Les bilans à grands traits
Tout d’abord, il convient de souligner une caractéristique commune aux principales organisations politiques qui ont jusqu'ici administré le Sénégal : c’est l’absence de démocratie en leur sein, les débats internes autour des idées et des programmes étant réduits à leur plus simple expression : l’avis du « chef », une fois exprimé, ne laisse plus aucune place à quelque autre opinion que ce soit. Qui plus est, il est souvent organisé autour de la personne du secrétaire général du parti un culte qui ne dit pas son nom : c’est toujours lui qui a le monopole des idées, de la vision, et on a vu des partis qui n’ont même plus besoin de tenir un congrès, l’organe exécutif ( bureau politique ou comité directeur) exerçant cette fonction ; ainsi, à la veille d’élections importantes, l’on se passe des congrès d’investiture qui devraient être les seuls habilités à définir, après débats approfondis, avant même de choisir les candidats à proposer au suffrage des citoyens, un programme précis de gouvernance, soit au niveau national, soit à l’échelon local, selon la nature de la consultation.
Voilà d’ailleurs pourquoi, chaque fois qu'un ou plusieurs militants souhaitent exprimer une opinion contenant la moindre différence avec celle de la direction du parti, les réactions sont brutales, et tout de suite l’on parle de démarche fractionniste en refusant toute discussion. Et pourtant, il devrait être possible, dans toute organisation démocratique, de laisser exposer un point de vue, d’ouvrir un débat si nécessaire, pour ensuite organiser un vote et trancher la question. Chaque fois qu'une telle procédure a été écartée, les personnes professant l’opinion contraire ont quitté le parti pour en fonder un autre .
Comment peut –on, dans ces conditions, s’assurer que les meilleures orientations sont retenues et les stratégies les plus efficaces adoptées ? De plus, le contexte économique interne et la conjoncture internationale pouvant connaître des modifications fréquentes et profondes, susceptibles de remettre en cause non seulement plusieurs approches, mais aussi les projets et programmes eux-mêmes, les ajustements et corrections rendus nécessaires par ce type de situations devraient impliquer de larges échanges et discussions, au sein des partis et dans les cercles de réflexion que constituent les organisations de la société civile.
Malheureusement, on se contente souvent, dans ces cas, de décisions prises d’autorité, ne donnant lieu à aucune consultation et qui sont simplement annoncées par un communiqué. Et même si l’acte revêt la forme d’une loi, l’on sait comment opère le Parlement, avec son système de majorité qui en fait une institution que de nombreux observateurs considèrent comme faisant office de chambre d’enregistrement.
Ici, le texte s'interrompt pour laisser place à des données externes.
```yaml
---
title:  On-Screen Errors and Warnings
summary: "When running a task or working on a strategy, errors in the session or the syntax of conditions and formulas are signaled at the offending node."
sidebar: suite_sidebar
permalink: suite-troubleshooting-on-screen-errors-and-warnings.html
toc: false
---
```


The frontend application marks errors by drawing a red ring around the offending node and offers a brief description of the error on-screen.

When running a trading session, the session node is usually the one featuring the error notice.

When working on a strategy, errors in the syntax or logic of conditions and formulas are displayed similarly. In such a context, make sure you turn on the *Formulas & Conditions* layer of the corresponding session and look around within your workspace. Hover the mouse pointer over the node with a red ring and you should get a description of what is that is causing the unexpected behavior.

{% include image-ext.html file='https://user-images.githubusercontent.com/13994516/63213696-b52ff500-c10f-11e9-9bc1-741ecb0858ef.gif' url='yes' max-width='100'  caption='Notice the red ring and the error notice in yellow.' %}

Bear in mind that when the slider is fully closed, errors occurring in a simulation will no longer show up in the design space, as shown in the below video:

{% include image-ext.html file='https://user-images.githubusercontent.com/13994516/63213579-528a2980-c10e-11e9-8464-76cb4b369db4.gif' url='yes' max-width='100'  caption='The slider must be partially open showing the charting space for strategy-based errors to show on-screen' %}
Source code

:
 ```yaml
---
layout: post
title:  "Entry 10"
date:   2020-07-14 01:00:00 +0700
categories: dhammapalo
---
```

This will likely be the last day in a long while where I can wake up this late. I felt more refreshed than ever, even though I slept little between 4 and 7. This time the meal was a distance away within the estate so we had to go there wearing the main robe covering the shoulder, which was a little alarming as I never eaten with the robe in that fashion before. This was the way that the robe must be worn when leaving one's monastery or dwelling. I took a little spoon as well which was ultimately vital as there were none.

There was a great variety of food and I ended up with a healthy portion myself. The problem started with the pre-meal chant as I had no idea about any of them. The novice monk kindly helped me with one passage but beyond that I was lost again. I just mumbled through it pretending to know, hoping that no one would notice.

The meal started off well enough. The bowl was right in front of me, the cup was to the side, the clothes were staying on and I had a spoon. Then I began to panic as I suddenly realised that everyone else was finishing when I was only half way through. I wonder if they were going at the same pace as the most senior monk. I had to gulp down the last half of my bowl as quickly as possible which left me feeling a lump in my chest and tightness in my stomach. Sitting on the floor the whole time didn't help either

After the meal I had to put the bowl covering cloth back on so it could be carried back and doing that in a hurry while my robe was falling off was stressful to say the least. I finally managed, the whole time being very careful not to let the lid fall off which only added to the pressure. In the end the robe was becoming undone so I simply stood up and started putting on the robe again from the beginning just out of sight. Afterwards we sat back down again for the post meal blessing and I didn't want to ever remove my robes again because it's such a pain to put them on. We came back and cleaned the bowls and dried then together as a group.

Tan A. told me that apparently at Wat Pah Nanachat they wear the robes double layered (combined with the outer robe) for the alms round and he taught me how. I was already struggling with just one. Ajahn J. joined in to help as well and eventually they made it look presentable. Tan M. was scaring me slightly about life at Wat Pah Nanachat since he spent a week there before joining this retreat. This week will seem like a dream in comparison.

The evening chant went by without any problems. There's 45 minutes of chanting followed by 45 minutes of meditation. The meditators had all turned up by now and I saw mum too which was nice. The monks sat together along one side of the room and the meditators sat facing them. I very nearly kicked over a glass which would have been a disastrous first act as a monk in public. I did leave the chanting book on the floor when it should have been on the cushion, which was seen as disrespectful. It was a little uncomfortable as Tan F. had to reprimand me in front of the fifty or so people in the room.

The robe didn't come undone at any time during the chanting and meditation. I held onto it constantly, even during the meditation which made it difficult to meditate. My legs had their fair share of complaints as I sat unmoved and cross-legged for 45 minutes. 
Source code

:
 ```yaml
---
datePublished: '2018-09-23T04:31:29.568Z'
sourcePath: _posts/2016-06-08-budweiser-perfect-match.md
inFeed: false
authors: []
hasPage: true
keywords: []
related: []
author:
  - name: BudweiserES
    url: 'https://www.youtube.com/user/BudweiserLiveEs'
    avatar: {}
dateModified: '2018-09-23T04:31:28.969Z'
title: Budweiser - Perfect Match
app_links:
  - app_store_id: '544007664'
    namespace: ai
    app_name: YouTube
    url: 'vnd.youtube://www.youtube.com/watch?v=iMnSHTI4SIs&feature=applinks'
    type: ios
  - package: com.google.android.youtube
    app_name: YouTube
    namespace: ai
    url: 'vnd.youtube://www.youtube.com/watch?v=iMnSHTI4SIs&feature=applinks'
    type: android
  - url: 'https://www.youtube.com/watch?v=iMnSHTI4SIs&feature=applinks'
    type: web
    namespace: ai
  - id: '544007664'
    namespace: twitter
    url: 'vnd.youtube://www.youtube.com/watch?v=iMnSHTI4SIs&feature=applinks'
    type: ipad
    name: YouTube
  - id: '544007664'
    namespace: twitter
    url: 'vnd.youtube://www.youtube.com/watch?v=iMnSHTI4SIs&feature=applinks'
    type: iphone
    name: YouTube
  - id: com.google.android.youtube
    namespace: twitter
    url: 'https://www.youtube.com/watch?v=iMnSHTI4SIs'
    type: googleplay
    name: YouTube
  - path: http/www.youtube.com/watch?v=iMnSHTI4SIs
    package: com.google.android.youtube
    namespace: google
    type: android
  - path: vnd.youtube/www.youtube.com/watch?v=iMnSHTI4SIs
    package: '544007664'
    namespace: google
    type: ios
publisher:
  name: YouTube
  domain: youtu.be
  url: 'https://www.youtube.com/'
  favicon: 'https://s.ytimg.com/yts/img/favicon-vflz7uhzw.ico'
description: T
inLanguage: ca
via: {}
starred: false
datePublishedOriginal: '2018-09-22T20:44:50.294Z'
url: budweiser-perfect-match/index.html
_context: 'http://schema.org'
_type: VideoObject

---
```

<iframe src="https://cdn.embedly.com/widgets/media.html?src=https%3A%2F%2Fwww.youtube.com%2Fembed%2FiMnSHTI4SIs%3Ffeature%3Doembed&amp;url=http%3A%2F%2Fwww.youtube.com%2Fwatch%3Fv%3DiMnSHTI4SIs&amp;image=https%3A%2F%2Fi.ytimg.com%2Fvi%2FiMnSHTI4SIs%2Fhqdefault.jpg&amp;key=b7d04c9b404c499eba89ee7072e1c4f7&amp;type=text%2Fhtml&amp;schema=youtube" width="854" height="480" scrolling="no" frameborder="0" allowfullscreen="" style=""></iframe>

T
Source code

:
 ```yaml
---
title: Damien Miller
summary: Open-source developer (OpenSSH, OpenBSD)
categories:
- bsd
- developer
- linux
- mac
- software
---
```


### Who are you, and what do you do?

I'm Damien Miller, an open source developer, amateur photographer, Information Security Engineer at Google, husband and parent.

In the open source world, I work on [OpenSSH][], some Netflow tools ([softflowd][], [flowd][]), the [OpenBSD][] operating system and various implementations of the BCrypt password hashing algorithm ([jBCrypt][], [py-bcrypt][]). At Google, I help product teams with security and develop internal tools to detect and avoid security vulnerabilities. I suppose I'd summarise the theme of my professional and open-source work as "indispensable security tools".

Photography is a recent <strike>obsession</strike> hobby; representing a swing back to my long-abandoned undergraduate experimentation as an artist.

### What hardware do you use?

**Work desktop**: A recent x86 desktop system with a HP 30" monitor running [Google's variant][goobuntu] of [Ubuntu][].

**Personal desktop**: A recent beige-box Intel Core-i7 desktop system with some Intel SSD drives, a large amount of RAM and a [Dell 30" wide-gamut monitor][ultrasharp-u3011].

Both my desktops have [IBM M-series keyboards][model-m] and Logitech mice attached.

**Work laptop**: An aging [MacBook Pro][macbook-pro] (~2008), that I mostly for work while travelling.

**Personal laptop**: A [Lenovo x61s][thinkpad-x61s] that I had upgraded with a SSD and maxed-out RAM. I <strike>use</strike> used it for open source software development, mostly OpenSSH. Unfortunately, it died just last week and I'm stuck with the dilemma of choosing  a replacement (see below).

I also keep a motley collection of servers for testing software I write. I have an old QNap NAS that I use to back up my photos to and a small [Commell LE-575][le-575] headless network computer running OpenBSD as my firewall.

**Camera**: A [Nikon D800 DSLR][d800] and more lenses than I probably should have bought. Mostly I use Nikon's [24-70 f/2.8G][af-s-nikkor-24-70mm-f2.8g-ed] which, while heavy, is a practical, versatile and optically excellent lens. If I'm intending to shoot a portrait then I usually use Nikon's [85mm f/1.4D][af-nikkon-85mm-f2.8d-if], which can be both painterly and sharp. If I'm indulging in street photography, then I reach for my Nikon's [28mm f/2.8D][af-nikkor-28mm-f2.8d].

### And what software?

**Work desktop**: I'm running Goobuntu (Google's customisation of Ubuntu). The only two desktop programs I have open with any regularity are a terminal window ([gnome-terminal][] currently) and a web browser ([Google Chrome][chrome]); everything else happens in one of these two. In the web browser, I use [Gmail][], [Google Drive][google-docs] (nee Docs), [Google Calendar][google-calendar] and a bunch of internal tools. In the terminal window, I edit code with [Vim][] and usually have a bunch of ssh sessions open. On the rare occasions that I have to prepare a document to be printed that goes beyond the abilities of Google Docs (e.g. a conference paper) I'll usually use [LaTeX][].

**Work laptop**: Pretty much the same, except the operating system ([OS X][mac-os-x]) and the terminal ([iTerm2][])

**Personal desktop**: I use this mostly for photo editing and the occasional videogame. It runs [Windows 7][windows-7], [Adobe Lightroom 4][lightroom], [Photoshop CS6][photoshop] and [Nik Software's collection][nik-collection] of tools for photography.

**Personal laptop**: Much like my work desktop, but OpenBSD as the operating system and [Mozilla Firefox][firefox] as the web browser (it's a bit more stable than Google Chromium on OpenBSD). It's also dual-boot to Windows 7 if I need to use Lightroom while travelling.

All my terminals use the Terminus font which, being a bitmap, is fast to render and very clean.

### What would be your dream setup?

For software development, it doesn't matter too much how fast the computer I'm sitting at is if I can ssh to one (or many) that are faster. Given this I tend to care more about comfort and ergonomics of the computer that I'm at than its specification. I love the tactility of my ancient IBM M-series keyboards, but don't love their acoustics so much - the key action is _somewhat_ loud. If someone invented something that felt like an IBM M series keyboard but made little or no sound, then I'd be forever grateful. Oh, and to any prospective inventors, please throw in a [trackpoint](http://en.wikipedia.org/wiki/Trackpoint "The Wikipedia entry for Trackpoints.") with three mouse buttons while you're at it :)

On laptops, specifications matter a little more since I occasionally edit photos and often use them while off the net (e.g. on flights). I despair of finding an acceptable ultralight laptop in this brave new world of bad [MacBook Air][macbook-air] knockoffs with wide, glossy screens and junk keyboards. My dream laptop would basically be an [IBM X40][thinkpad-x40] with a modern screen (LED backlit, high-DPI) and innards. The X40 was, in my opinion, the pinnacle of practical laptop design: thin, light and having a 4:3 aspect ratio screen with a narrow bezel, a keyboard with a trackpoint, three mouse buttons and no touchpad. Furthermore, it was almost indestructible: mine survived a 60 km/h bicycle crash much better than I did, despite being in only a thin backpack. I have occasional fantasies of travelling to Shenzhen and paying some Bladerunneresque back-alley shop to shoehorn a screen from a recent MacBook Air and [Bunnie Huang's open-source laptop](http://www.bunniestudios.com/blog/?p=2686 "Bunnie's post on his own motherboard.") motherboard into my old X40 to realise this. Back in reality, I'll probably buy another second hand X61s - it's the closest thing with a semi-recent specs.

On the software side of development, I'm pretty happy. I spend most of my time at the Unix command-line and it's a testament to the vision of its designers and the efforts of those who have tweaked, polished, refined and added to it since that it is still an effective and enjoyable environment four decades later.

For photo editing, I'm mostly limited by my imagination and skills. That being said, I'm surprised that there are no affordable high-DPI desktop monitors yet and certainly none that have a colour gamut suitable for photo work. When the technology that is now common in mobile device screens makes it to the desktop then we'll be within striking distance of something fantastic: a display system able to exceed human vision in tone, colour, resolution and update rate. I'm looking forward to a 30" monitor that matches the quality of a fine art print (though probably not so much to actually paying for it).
Cette situation n’est pas seulement la conséquence du régime présidentiel ; elle est également due au cumul des fonctions de Président de la République et de secrétaire général de parti, qui est décrié par les partis quand ils sont dans l’opposition, alors qu'ils gardent là- dessus un silence complet dès qu'ils accèdent au pouvoir.
C’est dans le cadrage politique ainsi décrit qu'ont évolué les deux gestions qui se sont succédé à la tête du pays et qui ont souffert de handicaps majeurs ayant rendu impossible un succès décisif dans les domaines les plus importants.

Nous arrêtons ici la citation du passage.